Synthesis, Structural Characterization, and Magnetic Properties of a New Charge-Transfer Salt Composed of Polyoxotungstate Acceptors [W^VW^VI ₅O₁₉]³⁻ and Cationic Ferrocenyl CpFe⁺Cp Donors

Abstract

The crystal structure of the charge-transfer slat (CpFe⁺Cp)₃[W^VW^VI ₅O₁₉] (CpFeCp=Fe(C₅H₅)₂), synthesized from the reaction of Na₂WO₄⋅2H₂O with ferrocene under acid conditions, has been determined by single-crystal X-ray diffraction.
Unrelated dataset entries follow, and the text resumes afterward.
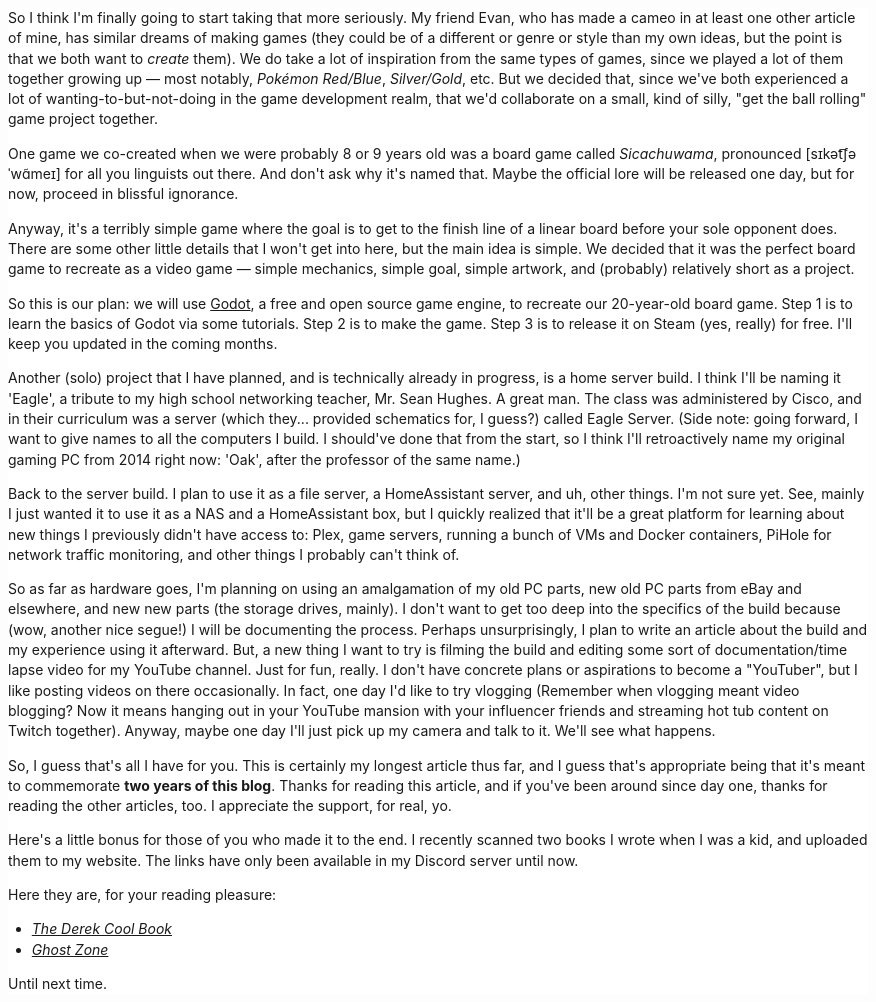 So I think I'm finally going to start taking that more seriously. My friend Evan, who has made a cameo in at least one other article of mine, has similar dreams of making games (they could be of a different or genre or style than my own ideas, but the point is that we both want to _create_ them). We do take a lot of inspiration from the same types of games, since we played a lot of them together growing up — most notably, _Pokémon Red/Blue_, _Silver/Gold_, etc. But we decided that, since we've both experienced a lot of wanting-to-but-not-doing in the game development realm, that we'd collaborate on a small, kind of silly, "get the ball rolling" game project together.

One game we co-created when we were probably 8 or 9 years old was a board game called _Sicachuwama_, pronounced [sɪkət͡ʃəˈwɑ̃meɪ] for all you linguists out there. And don't ask why it's named that. Maybe the official lore will be released one day, but for now, proceed in blissful ignorance.

Anyway, it's a terribly simple game where the goal is to get to the finish line of a linear board before your sole opponent does. There are some other little details that I won't get into here, but the main idea is simple. We decided that it was the perfect board game to recreate as a video game — simple mechanics, simple goal, simple artwork, and (probably) relatively short as a project.

So this is our plan: we will use [Godot](https://godotengine.org/), a free and open source game engine, to recreate our 20-year-old board game. Step 1 is to learn the basics of Godot via some tutorials. Step 2 is to make the game. Step 3 is to release it on Steam (yes, really) for free. I'll keep you updated in the coming months.

Another (solo) project that I have planned, and is technically already in progress, is a home server build. I think I'll be naming it 'Eagle', a tribute to my high school networking teacher, Mr. Sean Hughes. A great man. The class was administered by Cisco, and in their curriculum was a server (which they... provided schematics for, I guess?) called Eagle Server. (Side note: going forward, I want to give names to all the computers I build. I should've done that from the start, so I think I'll retroactively name my original gaming PC from 2014 right now: 'Oak', after the professor of the same name.)

Back to the server build. I plan to use it as a file server, a HomeAssistant server, and uh, other things. I'm not sure yet. See, mainly I just wanted it to use it as a NAS and a HomeAssistant box, but I quickly realized that it'll be a great platform for learning about new things I previously didn't have access to: Plex, game servers, running a bunch of VMs and Docker containers, PiHole for network traffic monitoring, and other things I probably can't think of.

So as far as hardware goes, I'm planning on using an amalgamation of my old PC parts, new old PC parts from eBay and elsewhere, and new new parts (the storage drives, mainly). I don't want to get too deep into the specifics of the build because (wow, another nice segue!) I will be documenting the process. Perhaps unsurprisingly, I plan to write an article about the build and my experience using it afterward. But, a new thing I want to try is filming the build and editing some sort of documentation/time lapse video for my YouTube channel. Just for fun, really. I don't have concrete plans or aspirations to become a "YouTuber", but I like posting videos on there occasionally. In fact, one day I'd like to try vlogging (Remember when vlogging meant video blogging? Now it means hanging out in your YouTube mansion with your influencer friends and streaming hot tub content on Twitch together). Anyway, maybe one day I'll just pick up my camera and talk to it. We'll see what happens.

So, I guess that's all I have for you. This is certainly my longest article thus far, and I guess that's appropriate being that it's meant to commemorate **two years of this blog**. Thanks for reading this article, and if you've been around since day one, thanks for reading the other articles, too. I appreciate the support, for real, yo.

Here's a little bonus for those of you who made it to the end. I recently scanned two books I wrote when I was a kid, and uploaded them to my website. The links have only been available in my Discord server until now.

Here they are, for your reading pleasure:

- [_The Derek Cool Book_](https://derekandersen.net/static/books/The_Derek_Cool_Book.pdf)
- [_Ghost Zone_](https://derekandersen.net/static/books/Ghost_Zone.pdf)

Until next time.
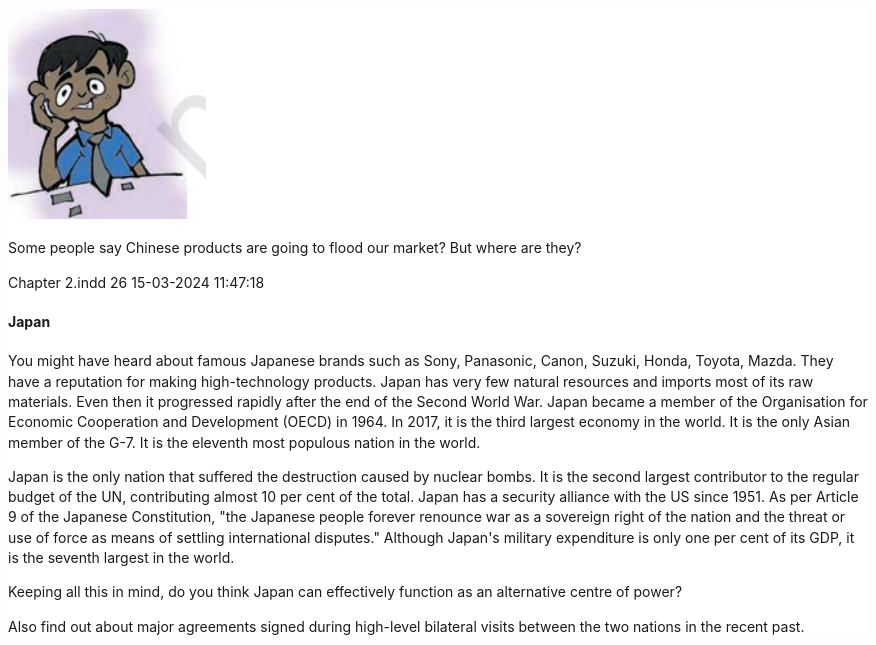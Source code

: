 ![](_page_11_Picture_16.jpeg)

Some people say Chinese products are going to flood our market? But where are they?

Chapter 2.indd 26 15-03-2024 11:47:18

#### **Japan**

You might have heard about famous Japanese brands such as Sony, Panasonic, Canon, Suzuki, Honda, Toyota, Mazda. They have a reputation for making high-technology products. Japan has very few natural resources and imports most of its raw materials. Even then it progressed rapidly after the end of the Second World War. Japan became a member of the Organisation for Economic Cooperation and Development (OECD) in 1964. In 2017, it is the third largest economy in the world. It is the only Asian member of the G-7. It is the eleventh most populous nation in the world.

Japan is the only nation that suffered the destruction caused by nuclear bombs. It is the second largest contributor to the regular budget of the UN, contributing almost 10 per cent of the total. Japan has a security alliance with the US since 1951. As per Article 9 of the Japanese Constitution, "the Japanese people forever renounce war as a sovereign right of the nation and the threat or use of force as means of settling international disputes." Although Japan's military expenditure is only one per cent of its GDP, it is the seventh largest in the world.

Keeping all this in mind, do you think Japan can effectively function as an alternative centre of power?

Also find out about major agreements signed during high-level bilateral visits between the two nations in the recent past.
The crystal is of triclinic space group P(−1) with a=13.0374(3), b=15.0406(3), c=16.8239(1) Å, α=91.417(1), β=98.931(1), γ=115.294(1)°, V=2931.20(9) ų, Z=1, M _r =5895.57, F(000)=2652, μ=18.735 mm⁻¹, and D _c =3.340 g⋅cm⁻³. The final R factor is 0.0502 for 10173 (R _int=0.0563) unique reflections and 770 parameters. The structural analysis reveals that there are two crystallographically distinct [W^VW^VI ₅O₁₉]³⁻ polyoxoanions and six independent ferrocene cations per unit cell. Each polyoxoanion consists of six WO₆ octahedra with three types of W–O bond lengths. Interestingly, CpFe⁺Cp moieties are stacked to form octagonal channels that incorporate the polyanions. The closest Fe⋅⋅⋅Fe distances between the neighboring ferrocenyl cations are more than 6.49 Å, therefore, a good magnetic isolation between the iron centers is expected.